▸ Description of the task: The answer is the set of lines that include "Assistant", copied from the data below.

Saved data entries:
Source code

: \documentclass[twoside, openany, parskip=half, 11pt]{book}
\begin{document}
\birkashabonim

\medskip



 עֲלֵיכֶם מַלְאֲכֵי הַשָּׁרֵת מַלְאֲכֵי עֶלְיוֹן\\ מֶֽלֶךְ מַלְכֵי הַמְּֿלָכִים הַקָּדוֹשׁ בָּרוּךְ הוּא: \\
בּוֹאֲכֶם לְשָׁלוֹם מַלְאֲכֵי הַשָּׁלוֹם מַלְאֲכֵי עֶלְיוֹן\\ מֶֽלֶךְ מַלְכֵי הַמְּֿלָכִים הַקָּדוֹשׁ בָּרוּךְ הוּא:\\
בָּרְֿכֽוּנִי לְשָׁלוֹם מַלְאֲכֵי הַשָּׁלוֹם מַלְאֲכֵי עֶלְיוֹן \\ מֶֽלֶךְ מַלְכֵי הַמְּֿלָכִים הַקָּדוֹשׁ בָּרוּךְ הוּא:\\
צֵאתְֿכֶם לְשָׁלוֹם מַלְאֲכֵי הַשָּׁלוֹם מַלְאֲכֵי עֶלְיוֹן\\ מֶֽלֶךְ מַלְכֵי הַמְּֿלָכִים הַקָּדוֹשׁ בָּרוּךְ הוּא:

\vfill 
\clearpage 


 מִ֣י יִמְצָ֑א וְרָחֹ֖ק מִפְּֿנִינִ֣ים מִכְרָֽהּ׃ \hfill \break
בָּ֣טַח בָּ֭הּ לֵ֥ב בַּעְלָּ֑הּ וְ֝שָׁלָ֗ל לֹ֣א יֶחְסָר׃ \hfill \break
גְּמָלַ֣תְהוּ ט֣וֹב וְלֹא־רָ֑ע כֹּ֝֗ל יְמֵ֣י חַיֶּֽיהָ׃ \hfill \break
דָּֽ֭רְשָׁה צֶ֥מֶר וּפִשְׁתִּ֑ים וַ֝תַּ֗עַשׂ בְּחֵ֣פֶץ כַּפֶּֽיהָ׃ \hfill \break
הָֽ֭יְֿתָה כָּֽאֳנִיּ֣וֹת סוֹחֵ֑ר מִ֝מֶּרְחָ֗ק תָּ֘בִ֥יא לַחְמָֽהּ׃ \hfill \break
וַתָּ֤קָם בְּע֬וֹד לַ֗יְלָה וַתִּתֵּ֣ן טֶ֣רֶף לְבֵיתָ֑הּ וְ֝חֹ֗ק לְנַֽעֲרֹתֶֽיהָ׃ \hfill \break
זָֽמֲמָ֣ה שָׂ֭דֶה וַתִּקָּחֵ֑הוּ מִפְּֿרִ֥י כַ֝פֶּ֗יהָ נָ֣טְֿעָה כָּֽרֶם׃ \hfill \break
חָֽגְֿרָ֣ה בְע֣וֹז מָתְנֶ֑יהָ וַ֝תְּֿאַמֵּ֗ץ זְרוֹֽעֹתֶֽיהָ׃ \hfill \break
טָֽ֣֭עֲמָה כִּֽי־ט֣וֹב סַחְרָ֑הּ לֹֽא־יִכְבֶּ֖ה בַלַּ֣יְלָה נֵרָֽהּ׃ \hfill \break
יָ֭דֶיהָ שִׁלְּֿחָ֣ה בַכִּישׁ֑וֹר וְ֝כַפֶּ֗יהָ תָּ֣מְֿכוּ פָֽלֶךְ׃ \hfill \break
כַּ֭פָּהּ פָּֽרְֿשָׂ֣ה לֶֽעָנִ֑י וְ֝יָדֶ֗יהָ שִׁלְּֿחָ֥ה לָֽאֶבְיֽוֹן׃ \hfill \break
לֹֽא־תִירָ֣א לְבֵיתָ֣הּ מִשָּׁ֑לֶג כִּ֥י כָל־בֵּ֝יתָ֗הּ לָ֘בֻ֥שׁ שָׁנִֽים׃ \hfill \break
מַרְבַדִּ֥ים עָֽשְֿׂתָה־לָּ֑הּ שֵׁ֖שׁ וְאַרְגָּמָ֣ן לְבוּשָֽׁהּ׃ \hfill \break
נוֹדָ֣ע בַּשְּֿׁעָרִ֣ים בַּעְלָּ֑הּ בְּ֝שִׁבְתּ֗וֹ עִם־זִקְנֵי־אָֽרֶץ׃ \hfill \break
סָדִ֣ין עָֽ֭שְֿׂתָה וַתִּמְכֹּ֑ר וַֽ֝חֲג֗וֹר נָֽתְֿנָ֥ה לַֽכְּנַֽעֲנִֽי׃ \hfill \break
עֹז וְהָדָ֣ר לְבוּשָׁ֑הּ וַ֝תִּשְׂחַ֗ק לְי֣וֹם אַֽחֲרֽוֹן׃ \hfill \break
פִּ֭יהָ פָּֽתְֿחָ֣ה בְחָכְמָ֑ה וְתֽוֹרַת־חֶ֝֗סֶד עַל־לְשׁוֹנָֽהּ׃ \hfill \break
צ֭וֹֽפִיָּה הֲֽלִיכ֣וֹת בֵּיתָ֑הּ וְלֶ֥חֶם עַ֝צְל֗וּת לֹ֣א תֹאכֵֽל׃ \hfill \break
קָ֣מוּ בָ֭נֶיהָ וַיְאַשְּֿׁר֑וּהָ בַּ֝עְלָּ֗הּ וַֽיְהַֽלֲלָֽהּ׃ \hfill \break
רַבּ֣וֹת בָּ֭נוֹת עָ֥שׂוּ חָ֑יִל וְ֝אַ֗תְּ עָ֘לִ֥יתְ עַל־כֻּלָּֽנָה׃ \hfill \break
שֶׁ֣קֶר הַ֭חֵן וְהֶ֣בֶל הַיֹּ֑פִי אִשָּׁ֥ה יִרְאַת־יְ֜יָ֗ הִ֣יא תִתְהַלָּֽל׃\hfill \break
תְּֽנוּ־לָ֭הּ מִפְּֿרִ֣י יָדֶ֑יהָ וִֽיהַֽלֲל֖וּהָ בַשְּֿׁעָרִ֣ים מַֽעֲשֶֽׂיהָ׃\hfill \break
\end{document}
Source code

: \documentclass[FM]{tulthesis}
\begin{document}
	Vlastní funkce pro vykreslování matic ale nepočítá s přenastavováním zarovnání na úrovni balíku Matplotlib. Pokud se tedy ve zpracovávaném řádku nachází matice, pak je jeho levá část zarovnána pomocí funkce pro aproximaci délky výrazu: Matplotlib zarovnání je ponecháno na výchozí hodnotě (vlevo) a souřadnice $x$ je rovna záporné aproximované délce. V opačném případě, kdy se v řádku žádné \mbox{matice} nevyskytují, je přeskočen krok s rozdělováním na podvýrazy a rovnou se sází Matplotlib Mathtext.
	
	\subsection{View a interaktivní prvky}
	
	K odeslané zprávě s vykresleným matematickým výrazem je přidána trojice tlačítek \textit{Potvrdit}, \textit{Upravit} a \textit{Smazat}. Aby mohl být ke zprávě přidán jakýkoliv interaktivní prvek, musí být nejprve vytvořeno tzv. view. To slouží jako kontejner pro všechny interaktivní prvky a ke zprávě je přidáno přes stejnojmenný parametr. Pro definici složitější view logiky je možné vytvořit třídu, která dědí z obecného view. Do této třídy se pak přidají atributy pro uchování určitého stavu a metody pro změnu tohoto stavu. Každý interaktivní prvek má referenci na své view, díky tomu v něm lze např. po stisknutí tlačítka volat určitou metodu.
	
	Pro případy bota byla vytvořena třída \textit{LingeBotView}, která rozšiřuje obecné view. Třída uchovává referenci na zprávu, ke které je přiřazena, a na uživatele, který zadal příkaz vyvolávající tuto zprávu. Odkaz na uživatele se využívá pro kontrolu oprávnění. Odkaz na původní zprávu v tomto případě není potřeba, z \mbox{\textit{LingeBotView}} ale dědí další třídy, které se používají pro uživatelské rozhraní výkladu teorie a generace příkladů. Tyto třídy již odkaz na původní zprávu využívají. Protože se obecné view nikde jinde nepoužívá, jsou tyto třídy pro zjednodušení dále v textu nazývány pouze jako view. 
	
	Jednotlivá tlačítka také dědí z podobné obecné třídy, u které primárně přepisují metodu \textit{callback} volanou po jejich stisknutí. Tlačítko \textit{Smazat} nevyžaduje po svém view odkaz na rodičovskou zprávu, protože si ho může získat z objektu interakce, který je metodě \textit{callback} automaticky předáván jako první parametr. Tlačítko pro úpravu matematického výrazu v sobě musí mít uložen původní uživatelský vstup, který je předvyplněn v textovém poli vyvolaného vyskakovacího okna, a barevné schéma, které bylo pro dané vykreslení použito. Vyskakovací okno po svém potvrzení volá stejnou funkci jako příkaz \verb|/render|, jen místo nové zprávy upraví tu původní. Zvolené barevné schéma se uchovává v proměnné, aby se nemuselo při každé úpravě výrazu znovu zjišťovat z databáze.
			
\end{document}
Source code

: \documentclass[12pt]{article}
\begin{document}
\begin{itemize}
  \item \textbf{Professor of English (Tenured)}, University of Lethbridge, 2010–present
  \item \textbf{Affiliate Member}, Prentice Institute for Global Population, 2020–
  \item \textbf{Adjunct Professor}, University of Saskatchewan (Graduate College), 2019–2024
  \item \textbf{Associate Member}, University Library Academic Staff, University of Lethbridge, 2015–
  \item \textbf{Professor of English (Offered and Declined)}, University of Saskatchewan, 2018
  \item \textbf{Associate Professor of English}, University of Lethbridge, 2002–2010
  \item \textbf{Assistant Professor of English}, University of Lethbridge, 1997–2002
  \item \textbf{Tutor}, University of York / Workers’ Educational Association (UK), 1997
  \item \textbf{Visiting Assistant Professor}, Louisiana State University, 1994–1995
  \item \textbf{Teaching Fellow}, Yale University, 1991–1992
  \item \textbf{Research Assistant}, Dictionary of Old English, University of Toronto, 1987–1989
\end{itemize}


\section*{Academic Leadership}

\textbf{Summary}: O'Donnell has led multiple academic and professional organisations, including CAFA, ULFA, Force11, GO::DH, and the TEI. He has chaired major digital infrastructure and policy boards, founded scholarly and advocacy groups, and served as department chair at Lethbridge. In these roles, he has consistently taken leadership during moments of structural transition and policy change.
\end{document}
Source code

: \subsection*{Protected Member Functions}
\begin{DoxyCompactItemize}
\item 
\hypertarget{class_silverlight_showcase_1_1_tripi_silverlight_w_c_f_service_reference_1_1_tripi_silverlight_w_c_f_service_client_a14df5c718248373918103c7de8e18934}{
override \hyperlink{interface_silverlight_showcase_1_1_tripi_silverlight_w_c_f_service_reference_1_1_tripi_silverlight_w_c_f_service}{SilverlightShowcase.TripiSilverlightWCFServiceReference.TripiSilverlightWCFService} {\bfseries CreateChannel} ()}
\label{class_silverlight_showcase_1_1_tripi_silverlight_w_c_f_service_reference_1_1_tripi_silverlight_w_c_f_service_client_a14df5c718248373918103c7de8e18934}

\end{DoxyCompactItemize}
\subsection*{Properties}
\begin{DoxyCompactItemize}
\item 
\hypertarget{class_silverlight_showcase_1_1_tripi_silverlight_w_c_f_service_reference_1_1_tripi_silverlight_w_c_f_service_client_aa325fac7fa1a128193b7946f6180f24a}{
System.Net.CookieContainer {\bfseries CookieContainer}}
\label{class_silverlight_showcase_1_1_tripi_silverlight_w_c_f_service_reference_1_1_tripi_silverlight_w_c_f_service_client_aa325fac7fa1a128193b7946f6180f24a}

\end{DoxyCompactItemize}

▸ Solved exercise:
  \item \textbf{Assistant Professor of English}, University of Lethbridge, 1997–2002
  \item \textbf{Visiting Assistant Professor}, Louisiana State University, 1994–1995
  \item \textbf{Research Assistant}, Dictionary of Old English, University of Toronto, 1987–1989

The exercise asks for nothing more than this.